▸ **Records for this exercise**
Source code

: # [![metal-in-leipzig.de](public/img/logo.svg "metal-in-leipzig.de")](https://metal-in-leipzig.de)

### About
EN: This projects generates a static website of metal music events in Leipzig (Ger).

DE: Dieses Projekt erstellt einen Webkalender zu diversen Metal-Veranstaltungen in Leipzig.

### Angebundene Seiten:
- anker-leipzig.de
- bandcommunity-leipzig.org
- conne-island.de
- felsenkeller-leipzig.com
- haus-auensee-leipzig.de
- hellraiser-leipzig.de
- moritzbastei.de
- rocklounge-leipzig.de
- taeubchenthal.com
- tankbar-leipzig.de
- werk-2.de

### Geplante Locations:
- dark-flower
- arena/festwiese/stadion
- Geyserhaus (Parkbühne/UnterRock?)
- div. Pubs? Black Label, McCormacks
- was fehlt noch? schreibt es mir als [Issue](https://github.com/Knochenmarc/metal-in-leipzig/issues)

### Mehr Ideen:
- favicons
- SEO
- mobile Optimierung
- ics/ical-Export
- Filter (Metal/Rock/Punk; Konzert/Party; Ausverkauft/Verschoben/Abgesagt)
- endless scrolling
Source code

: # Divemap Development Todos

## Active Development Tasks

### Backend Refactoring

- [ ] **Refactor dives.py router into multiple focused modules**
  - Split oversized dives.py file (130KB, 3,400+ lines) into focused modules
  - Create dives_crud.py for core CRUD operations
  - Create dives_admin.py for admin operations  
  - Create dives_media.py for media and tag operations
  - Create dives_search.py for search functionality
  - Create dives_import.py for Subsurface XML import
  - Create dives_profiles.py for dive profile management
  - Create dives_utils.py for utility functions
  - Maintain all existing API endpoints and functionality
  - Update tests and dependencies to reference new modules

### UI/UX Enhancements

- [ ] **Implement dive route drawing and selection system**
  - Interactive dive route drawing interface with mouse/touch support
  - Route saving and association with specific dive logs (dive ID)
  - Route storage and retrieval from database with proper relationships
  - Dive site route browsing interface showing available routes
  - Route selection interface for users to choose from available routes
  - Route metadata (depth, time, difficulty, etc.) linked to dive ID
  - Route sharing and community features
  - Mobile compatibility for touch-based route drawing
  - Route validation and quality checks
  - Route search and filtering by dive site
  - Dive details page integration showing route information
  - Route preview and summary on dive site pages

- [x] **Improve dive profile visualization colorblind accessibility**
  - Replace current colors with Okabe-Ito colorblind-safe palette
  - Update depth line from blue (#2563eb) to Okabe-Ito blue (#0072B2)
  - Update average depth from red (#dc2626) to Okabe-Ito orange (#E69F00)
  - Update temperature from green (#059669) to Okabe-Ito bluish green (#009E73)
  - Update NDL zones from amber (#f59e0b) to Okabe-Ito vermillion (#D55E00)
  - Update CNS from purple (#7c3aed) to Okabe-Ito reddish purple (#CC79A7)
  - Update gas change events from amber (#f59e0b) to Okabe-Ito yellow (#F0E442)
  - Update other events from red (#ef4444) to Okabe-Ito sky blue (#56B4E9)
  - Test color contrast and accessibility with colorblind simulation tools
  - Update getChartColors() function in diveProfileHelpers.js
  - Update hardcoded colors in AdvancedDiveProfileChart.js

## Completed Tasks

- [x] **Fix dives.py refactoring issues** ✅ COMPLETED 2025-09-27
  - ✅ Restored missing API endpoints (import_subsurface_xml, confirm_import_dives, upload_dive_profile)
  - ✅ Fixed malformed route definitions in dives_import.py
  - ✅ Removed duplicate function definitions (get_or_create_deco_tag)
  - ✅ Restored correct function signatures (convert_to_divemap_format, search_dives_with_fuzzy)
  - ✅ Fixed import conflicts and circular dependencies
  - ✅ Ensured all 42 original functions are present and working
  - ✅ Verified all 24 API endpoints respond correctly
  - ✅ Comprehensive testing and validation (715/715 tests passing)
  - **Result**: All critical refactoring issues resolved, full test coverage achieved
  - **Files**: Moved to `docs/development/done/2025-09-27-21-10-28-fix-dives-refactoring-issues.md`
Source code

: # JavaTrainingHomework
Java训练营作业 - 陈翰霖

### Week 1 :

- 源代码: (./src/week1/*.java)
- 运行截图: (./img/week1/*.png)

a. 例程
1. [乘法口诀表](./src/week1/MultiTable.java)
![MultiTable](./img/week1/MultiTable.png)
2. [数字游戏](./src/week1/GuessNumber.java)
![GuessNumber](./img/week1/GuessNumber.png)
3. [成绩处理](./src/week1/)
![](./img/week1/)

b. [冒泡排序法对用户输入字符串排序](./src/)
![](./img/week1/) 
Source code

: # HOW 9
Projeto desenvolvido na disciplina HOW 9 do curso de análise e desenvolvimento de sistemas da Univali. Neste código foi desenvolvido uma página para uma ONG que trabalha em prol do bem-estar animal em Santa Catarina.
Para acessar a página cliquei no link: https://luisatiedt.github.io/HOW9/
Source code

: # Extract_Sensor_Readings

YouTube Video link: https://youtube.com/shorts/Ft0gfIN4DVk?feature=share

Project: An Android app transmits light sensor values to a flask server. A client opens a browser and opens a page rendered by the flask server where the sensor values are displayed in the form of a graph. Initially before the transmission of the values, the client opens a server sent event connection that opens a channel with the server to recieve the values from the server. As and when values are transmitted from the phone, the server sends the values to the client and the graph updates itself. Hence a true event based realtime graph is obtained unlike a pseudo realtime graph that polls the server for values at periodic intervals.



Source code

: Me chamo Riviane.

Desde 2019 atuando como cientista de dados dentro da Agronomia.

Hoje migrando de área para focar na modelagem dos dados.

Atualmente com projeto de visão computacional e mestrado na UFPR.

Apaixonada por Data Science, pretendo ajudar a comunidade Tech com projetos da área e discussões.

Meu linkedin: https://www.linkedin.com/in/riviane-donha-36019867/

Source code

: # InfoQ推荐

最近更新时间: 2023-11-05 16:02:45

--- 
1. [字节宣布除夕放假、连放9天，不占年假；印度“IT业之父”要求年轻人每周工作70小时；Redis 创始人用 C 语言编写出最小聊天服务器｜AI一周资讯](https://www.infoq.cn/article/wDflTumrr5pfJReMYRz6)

--

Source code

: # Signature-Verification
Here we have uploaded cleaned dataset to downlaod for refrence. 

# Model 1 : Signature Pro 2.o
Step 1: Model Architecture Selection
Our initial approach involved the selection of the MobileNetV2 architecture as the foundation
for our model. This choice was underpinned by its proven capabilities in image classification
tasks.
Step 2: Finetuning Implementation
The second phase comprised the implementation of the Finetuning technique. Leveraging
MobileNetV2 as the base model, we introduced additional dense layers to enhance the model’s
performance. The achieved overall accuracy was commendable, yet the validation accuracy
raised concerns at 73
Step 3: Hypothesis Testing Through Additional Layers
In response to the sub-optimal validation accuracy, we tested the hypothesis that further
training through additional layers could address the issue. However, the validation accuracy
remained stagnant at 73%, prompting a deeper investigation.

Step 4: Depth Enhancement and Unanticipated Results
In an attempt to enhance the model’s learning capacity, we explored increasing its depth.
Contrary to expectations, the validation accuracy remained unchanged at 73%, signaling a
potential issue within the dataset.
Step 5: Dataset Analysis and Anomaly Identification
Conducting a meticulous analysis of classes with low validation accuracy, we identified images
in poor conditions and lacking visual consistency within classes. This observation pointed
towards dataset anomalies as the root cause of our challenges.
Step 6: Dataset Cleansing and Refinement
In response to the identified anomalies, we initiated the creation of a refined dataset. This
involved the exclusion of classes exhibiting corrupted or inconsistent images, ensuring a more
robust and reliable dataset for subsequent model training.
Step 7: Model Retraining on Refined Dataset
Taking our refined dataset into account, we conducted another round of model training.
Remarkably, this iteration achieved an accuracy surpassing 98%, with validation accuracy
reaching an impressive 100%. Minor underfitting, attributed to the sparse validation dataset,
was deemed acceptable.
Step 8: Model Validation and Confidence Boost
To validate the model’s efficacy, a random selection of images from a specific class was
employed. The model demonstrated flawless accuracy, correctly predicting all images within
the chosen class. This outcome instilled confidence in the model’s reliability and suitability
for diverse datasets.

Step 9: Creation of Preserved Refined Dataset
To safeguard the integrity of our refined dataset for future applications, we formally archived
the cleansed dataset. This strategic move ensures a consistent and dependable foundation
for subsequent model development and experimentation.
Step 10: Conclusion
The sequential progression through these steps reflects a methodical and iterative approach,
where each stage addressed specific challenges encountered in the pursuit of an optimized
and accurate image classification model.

▸ **Instructions to follow**
Transcribe, exactly and without additions, the lines of the records above, beginning with the line that contains "### Backend Refactoring" and ending with the line that contains "- Create dives_admin.py", both included.

▸ **Your solution**
### Backend Refactoring

- [ ] **Refactor dives.py router into multiple focused modules**
  - Split oversized dives.py file (130KB, 3,400+ lines) into focused modules
  - Create dives_crud.py for core CRUD operations
  - Create dives_admin.py for admin operations  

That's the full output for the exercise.